WHAT TO PRODUCE: From the line containing "## FakeGitHubOps Usage" down to the line containing "#### 15. Safety and Compliance Tracking" in the records below, reproduce every line exactly, ends included, and omit all others.

MATERIAL FOR THIS EXERCISE:
+ + +

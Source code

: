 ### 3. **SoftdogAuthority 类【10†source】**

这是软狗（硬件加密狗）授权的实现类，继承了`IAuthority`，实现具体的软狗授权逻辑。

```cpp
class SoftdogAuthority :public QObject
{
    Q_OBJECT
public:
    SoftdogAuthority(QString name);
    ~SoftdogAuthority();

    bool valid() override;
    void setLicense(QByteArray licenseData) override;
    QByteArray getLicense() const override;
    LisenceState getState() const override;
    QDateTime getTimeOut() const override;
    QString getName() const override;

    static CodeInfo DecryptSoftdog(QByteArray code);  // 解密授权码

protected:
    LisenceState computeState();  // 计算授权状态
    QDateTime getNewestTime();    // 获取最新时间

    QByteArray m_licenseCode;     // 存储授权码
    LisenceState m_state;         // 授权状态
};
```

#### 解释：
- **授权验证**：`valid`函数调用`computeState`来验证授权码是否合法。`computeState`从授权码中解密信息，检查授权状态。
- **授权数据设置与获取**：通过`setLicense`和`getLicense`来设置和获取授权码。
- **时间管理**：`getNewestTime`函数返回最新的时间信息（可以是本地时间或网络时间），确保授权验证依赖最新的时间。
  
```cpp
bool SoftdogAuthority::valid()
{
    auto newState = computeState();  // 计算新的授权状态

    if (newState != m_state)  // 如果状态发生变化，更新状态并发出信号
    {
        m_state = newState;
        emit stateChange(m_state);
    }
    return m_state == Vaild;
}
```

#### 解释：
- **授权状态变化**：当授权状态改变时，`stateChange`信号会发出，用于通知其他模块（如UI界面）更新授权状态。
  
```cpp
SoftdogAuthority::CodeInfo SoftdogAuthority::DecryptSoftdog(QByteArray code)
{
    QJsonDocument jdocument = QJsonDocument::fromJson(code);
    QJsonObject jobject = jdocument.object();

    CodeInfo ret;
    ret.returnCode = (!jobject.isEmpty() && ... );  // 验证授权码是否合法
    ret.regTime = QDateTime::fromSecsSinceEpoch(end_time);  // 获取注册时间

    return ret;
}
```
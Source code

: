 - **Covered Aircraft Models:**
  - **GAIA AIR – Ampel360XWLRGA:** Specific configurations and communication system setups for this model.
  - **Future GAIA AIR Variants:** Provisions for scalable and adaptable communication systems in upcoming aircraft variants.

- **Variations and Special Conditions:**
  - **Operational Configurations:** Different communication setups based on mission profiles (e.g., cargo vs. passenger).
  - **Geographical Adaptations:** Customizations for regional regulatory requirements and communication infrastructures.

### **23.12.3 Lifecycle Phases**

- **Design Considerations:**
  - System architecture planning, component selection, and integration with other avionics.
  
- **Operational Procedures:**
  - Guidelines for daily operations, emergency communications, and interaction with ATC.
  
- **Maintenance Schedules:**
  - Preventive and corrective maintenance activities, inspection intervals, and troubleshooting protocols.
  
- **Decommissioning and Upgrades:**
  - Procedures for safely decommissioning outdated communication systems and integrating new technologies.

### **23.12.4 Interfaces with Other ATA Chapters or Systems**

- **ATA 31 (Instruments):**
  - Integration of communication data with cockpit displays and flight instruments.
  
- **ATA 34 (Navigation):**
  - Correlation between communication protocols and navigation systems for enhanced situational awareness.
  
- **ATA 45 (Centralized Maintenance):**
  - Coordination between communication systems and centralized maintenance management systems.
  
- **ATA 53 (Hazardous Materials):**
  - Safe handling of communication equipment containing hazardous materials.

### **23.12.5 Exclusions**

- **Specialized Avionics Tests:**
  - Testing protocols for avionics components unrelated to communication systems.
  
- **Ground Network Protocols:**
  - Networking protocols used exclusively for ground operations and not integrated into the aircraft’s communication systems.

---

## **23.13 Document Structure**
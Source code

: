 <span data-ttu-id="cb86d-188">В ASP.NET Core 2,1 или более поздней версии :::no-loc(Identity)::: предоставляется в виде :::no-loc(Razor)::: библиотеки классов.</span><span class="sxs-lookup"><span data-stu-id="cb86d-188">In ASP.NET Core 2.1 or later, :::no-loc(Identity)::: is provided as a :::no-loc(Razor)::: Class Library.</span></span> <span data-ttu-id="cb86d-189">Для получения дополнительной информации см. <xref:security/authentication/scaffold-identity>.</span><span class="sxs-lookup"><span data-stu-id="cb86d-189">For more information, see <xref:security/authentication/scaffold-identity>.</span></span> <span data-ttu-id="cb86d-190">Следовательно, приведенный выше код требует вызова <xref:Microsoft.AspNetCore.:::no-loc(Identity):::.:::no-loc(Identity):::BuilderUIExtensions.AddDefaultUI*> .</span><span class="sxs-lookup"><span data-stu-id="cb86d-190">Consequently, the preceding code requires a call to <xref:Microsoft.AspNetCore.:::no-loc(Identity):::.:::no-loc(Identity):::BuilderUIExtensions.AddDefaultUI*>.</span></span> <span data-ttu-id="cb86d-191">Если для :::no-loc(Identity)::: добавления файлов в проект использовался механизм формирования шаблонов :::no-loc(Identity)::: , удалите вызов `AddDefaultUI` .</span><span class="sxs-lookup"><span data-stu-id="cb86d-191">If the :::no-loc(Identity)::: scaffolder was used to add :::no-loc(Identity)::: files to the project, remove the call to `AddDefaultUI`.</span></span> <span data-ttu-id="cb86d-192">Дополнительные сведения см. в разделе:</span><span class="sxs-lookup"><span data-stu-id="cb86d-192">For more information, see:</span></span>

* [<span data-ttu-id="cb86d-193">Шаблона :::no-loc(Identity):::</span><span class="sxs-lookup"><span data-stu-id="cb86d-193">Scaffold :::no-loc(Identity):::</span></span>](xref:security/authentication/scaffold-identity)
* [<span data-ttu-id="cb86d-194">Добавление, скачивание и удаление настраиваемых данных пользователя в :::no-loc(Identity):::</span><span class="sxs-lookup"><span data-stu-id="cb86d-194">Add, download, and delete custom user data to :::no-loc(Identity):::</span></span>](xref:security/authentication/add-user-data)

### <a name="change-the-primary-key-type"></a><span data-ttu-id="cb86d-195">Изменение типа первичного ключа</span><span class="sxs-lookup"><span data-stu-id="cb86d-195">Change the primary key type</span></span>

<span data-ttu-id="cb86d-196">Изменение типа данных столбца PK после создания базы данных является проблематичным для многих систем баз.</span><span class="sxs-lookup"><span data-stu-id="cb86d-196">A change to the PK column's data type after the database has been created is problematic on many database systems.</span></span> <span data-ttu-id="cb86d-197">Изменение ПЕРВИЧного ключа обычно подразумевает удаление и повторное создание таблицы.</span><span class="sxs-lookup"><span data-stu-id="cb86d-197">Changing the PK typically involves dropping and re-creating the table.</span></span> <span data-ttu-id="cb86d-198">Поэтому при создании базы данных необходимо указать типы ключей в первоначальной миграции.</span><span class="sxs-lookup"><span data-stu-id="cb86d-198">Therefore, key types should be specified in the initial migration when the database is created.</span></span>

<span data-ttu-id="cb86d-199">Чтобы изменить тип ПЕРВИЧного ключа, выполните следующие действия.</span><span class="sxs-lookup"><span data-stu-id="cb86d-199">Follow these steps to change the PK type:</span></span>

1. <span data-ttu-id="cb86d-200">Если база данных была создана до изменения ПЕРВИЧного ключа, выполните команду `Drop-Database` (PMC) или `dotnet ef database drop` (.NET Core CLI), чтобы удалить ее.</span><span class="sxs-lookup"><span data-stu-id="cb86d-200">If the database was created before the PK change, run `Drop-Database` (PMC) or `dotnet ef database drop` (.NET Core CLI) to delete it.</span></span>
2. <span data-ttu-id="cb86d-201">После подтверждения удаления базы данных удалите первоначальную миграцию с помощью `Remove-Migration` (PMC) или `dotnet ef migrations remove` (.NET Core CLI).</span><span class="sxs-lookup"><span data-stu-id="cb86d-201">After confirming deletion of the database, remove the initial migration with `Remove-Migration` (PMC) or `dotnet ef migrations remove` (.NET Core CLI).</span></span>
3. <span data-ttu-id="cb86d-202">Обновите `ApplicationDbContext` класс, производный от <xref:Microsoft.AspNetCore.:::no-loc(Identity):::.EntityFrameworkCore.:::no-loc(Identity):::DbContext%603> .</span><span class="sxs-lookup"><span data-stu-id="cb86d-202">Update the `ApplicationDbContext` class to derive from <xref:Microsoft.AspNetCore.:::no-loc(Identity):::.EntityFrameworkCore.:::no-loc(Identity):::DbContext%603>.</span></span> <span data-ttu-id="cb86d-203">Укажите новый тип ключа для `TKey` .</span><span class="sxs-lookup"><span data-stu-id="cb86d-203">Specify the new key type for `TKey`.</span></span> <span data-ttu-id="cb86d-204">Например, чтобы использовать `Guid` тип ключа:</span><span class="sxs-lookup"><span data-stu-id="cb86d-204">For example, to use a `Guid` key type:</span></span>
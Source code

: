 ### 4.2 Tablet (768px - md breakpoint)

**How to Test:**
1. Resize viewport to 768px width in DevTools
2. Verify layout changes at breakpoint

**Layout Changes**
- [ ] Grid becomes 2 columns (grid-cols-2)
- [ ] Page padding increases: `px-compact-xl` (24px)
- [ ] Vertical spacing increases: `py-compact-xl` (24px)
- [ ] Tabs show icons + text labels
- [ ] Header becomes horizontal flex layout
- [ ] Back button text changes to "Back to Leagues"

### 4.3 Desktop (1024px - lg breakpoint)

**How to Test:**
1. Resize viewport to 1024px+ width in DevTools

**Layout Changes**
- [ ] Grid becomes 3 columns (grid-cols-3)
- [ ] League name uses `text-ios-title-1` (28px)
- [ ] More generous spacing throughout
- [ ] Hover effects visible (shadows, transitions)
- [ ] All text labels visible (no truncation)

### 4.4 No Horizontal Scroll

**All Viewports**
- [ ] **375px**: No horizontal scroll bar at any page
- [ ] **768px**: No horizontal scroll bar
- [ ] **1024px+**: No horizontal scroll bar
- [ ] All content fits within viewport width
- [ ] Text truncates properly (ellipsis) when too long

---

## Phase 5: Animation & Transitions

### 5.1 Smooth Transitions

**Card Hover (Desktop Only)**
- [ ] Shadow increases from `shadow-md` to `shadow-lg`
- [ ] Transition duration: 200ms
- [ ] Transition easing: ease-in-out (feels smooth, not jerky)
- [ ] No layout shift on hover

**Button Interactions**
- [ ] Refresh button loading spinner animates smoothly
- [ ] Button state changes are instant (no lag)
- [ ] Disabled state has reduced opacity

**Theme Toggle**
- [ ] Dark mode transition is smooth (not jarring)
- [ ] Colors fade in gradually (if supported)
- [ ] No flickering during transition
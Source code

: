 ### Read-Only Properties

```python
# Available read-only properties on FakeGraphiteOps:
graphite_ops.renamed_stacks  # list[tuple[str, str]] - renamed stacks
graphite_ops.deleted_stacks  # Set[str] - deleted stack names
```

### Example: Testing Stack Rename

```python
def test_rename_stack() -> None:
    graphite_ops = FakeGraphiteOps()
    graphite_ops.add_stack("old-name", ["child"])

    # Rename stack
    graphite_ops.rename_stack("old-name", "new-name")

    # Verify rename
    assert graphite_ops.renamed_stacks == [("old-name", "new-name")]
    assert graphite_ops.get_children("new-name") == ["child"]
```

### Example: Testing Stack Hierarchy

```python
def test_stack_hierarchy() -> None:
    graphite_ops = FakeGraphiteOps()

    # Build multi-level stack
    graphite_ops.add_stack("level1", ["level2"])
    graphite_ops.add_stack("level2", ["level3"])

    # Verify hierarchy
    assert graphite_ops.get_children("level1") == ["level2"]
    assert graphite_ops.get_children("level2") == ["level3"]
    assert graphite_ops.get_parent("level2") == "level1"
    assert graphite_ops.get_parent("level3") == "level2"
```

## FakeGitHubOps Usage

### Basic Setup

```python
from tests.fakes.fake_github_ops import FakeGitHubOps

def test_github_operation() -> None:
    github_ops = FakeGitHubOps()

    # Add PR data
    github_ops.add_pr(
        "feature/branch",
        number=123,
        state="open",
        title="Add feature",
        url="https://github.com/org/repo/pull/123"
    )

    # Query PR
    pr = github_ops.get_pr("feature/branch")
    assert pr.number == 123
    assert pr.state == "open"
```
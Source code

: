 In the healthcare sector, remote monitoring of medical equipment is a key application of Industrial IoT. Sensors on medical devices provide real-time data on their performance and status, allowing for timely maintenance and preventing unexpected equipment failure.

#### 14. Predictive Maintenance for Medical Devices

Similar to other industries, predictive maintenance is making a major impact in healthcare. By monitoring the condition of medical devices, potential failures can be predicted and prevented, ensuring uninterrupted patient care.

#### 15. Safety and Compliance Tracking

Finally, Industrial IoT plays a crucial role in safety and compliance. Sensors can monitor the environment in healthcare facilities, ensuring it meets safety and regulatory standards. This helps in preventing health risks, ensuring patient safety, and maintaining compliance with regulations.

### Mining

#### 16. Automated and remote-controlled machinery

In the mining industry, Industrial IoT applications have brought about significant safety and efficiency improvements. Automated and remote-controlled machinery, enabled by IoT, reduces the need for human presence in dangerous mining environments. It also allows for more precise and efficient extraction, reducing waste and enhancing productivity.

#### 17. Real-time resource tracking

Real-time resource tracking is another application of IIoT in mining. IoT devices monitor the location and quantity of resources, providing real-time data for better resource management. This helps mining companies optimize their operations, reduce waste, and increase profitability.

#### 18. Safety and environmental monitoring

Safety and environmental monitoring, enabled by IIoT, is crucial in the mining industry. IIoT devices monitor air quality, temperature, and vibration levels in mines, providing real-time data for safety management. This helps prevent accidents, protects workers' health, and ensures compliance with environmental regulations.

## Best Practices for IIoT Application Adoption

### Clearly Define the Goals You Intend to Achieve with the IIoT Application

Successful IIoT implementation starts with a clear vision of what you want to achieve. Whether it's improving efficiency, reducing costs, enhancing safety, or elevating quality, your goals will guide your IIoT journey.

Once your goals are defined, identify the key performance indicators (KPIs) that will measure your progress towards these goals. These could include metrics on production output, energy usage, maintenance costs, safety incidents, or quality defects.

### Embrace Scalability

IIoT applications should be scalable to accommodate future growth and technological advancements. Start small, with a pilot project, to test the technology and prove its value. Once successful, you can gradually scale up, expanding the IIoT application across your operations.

+ + +

WORKED SOLUTION:
## FakeGitHubOps Usage

### Basic Setup

```python
from tests.fakes.fake_github_ops import FakeGitHubOps

def test_github_operation() -> None:
    github_ops = FakeGitHubOps()

    # Add PR data
    github_ops.add_pr(
        "feature/branch",
        number=123,
        state="open",
        title="Add feature",
        url="https://github.com/org/repo/pull/123"
    )

    # Query PR
    pr = github_ops.get_pr("feature/branch")
    assert pr.number == 123
    assert pr.state == "open"
```
Source code

: In the healthcare sector, remote monitoring of medical equipment is a key application of Industrial IoT. Sensors on medical devices provide real-time data on their performance and status, allowing for timely maintenance and preventing unexpected equipment failure.

#### 14. Predictive Maintenance for Medical Devices

Similar to other industries, predictive maintenance is making a major impact in healthcare. By monitoring the condition of medical devices, potential failures can be predicted and prevented, ensuring uninterrupted patient care.

#### 15. Safety and Compliance Tracking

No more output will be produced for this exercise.